▶ **What to do**
Below are some records. Count the lines with "Contributors" in them and give nothing but the total.
--------------------------------------------------
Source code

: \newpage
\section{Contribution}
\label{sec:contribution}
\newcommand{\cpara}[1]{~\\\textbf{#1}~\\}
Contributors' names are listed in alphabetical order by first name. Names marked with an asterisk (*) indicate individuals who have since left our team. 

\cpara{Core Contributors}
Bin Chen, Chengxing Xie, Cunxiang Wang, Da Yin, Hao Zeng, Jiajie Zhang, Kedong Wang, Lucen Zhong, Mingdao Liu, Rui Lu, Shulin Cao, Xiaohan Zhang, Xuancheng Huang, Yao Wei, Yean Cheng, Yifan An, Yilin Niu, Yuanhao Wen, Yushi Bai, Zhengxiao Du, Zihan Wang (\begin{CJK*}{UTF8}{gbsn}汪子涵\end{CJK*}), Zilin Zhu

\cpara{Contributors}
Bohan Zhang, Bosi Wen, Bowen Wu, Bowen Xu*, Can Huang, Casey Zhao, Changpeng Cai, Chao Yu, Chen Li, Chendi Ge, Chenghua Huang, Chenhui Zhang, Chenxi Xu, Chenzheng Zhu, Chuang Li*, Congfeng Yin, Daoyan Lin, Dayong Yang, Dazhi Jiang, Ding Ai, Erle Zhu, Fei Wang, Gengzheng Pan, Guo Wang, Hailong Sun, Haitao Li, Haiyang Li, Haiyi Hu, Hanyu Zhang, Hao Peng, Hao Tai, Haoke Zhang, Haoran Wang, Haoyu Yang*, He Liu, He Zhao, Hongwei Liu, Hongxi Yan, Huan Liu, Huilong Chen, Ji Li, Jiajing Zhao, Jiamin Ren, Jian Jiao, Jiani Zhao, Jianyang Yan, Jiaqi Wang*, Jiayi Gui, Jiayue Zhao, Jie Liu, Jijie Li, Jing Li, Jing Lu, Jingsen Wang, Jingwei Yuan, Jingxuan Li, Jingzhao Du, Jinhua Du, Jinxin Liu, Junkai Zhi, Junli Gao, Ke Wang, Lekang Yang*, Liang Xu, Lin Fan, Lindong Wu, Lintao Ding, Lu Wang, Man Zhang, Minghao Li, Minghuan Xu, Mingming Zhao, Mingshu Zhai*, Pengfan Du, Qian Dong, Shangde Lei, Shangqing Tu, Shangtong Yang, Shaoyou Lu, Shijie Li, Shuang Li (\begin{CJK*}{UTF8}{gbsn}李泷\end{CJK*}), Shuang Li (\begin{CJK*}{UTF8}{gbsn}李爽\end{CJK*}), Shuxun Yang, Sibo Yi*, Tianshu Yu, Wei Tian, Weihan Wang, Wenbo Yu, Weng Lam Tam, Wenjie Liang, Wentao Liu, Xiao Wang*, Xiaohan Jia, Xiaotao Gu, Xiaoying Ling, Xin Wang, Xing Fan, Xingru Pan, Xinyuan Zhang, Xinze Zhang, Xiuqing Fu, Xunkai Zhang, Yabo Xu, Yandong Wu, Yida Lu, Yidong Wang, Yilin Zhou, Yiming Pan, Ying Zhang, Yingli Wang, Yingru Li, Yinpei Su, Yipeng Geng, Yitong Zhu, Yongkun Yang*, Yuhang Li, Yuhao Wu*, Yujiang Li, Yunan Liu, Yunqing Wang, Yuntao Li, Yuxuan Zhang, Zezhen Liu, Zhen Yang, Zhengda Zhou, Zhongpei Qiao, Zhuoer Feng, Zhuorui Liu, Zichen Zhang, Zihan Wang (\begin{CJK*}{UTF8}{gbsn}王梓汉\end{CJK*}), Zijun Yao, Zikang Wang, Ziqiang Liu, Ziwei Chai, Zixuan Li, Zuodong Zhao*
--------------------------------------------------
▶ **Solution**
3